Credo che se in ognuno di noi albergasse il 10% dell’attaccamento alla maglia della Roma di Totti in forma di attaccamento al nostro Paese la corruzione scenderebbe drasticamente, dalle sue forme più “banali” come la raccomandazione a quelle più complesse come i fiumi di denaro. Con questo non sto qui a osannare Francesco Totti ma a dire che sicuramente è un esempio di fedeltà, tenacia, intraprendenza, coraggio, serietà, amore. Retorica? Forse sì, è la retorica che secondo me merita una persona che dalla vita ha avuto la fortuna di realizzare i suoi sogni grazie anche alle doti di cui sopra, la retorica che merita chi ha dimostrato di essere dotato di ironia anche verso di sé quando lo prendevano in giro per il suo italiano e le sue uscite.
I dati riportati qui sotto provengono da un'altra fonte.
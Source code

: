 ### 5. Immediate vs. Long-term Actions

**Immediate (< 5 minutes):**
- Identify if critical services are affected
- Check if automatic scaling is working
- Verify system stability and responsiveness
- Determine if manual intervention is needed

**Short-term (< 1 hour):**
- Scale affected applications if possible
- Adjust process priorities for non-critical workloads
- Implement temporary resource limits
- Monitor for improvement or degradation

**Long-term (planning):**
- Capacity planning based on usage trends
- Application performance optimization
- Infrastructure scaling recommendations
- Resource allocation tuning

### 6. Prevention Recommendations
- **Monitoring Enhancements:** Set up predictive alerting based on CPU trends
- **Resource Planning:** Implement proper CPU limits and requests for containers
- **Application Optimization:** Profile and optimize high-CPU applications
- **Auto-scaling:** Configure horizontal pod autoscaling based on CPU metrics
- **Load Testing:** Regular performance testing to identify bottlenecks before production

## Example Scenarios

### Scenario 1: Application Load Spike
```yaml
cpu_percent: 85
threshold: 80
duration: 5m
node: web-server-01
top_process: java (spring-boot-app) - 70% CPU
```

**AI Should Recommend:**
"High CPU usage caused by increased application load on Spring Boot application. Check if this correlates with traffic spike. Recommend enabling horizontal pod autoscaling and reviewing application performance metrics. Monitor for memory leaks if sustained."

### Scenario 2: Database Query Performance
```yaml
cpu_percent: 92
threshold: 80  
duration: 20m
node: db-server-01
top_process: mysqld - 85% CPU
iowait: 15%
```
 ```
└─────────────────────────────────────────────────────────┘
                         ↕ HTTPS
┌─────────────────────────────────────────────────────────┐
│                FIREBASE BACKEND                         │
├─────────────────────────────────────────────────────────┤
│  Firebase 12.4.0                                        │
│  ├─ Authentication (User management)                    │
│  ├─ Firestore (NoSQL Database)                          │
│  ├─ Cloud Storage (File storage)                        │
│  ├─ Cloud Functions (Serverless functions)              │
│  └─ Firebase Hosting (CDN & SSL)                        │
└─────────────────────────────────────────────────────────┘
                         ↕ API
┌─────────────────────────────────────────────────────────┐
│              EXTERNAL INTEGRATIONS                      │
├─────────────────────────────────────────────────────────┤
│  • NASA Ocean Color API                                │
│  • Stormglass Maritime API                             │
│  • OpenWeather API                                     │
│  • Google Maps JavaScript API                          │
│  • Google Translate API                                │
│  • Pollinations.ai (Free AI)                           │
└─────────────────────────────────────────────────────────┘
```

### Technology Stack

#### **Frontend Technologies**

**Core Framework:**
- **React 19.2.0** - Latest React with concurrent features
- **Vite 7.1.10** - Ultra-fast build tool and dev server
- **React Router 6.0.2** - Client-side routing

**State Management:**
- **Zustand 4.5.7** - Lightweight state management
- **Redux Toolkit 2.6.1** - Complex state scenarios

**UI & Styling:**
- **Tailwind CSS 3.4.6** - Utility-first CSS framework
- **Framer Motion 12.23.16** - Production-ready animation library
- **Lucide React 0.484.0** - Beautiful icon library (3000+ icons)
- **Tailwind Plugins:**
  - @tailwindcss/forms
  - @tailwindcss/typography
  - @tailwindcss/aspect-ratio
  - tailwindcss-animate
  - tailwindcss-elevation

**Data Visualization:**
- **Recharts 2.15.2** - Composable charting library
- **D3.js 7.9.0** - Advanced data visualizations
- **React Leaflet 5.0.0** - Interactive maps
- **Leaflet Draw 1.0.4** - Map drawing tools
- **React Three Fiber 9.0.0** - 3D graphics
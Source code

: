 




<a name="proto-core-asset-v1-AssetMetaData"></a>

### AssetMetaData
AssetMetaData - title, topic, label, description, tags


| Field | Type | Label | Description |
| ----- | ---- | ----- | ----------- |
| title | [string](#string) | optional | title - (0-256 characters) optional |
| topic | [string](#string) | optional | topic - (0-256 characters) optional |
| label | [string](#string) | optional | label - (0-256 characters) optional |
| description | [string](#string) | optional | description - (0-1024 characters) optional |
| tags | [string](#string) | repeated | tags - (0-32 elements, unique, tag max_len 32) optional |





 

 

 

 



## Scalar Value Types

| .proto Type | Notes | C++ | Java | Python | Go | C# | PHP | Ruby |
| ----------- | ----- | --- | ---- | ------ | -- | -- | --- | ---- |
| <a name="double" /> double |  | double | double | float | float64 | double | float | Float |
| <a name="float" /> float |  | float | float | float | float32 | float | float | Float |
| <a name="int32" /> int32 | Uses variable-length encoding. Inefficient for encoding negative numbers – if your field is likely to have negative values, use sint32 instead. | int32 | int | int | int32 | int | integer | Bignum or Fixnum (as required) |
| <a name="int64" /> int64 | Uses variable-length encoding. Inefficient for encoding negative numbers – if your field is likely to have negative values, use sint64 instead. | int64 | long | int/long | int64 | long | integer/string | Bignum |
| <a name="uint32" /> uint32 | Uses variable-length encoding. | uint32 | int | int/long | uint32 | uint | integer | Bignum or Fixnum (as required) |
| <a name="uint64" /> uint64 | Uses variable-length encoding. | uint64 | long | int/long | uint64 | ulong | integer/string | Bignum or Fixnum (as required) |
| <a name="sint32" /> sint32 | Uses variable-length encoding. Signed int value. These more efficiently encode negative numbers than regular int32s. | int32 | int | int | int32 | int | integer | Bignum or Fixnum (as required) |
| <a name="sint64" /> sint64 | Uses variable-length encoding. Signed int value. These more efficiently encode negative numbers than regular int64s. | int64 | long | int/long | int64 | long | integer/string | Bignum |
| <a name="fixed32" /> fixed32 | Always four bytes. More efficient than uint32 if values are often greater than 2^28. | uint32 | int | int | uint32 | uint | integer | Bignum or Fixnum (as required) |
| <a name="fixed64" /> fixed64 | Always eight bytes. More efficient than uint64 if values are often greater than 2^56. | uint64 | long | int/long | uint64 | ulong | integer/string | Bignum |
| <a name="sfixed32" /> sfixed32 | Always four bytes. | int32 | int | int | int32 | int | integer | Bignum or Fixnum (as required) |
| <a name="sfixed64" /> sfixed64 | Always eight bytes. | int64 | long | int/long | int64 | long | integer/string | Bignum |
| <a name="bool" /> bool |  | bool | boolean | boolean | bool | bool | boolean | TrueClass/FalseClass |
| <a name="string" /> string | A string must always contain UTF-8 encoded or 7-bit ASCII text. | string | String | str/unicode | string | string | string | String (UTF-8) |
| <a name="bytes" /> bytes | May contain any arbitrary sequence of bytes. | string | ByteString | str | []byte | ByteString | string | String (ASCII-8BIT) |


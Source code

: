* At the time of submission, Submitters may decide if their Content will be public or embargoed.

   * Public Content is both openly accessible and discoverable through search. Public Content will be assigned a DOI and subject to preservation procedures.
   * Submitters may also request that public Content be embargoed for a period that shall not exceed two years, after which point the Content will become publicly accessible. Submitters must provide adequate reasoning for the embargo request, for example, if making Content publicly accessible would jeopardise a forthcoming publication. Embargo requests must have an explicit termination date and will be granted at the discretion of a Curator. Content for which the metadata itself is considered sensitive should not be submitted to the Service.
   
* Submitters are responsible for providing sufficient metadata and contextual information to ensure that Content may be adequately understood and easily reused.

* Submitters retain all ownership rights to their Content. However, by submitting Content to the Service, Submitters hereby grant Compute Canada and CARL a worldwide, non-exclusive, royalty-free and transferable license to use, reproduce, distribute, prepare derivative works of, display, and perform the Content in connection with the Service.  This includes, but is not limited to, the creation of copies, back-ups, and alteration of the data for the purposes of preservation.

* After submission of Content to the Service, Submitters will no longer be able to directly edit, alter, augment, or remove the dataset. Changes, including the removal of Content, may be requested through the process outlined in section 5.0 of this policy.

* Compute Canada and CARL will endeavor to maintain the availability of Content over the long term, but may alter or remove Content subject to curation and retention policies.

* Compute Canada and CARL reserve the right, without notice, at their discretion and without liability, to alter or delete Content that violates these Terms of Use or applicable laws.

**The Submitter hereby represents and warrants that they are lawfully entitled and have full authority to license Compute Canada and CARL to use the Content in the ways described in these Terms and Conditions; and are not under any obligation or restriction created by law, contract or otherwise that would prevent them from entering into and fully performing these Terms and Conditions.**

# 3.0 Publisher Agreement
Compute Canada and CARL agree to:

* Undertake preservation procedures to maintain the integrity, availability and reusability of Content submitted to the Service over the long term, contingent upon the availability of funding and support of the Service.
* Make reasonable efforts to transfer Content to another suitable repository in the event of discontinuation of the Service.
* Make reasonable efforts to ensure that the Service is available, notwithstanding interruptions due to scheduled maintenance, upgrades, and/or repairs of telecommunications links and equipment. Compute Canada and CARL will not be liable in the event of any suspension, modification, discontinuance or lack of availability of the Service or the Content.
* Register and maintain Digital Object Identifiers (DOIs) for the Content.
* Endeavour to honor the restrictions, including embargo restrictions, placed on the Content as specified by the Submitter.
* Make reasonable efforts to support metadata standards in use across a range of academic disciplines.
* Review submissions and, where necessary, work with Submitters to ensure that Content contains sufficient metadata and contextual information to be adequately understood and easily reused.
Quell’ironia che manca a tanti che sentono oggi il bisogno di esprimere commenti del tutto fuori luogo, intrisi di un’incomprensibile acredine verso chi dovrebbe solo essere un esempio positivo e non altro, con i suoi errori di gioventù (sul campo di calcio), ma perdonate l’opinione, ritengo che chi da giovane non commette errori vive a metà.
Tutto qui, leggere i post di questi signori che si ergono a giudici esprimendo orgoglio per non essere tifosi di calcio, come se questo significasse essere migliori, mi ha fatto venire voglia di dire: “Io non sono un tifoso, non seguo il calcio e non ho mai comprato una copia di un giornale sportivo, per giunta sono sempre stato simpatizzante della Lazio perché mio nonno lo era, mia nonna, mia madre, mio suocero, mio cognato e anche mia moglie, tutti simpatizzanti della Lazio, così come tanti cari amici che dall’infanzia mi hanno accompagnato fino a questi 50 anni. Non seguo le partite e non conosco la tecnica del calcio, quindi non mi fermo a parlarne, per me la giornata calcistica inizia e finisce con due numeri da cui capisco se la squadra per cui simpatizzo ha vinto o perso e basta, anzi, spesso lo vengo a sapere il giorno dopo la partita. Per questo dovrei sentirmi migliore di milioni di persone che hanno invece questa passione? Per questo dovrei ritenere che il problema dell’Italia è la diffusa passione per il calcio e non la cultura della corruzione terribilmente distribuita sul territorio? Per questo dovrei sentirmi autorizzato a pensare che se tanti perdono tempo dietro al calcio non hanno tempo di coltivare le cose nobili ed elevate che coltivo io (che poi…mi dovete dire quali sono)? Per questo dovrei approfittare del saluto di un campione che non è stato solo un gran calciatore che vedere giocare è piaciuto anche a me quelle poche volte che l’ho fatto, che ha sempre dimostrato di essere un esempio per tanti giovani per la serietà professionale, la generosità e l’ironia, tutto questo dovrei coglierlo come pretesto per rivendicare la mia superiorità in quanto non tifoso dunque migliore? Ma davvero basta non tifare una squadra di calcio e seguirne le sorti, arrivando a dedicare ognuno a suo modo un saluto a chi per oltre 20 anni è stato protagonista positivo di questa storia, per essere migliori della media? Allora non ho davvero capito nulla, lo confesso, perché nonostante non sia mai stato un tifoso continuo a sentirmi come tutti gli altri, forse solo un po’ più irritato della media dalla presunzione e l’arroganza tipica di certi salotti radical chic, ma questa è una patologia incurabile mi hanno detto, dunque mi rassegno”.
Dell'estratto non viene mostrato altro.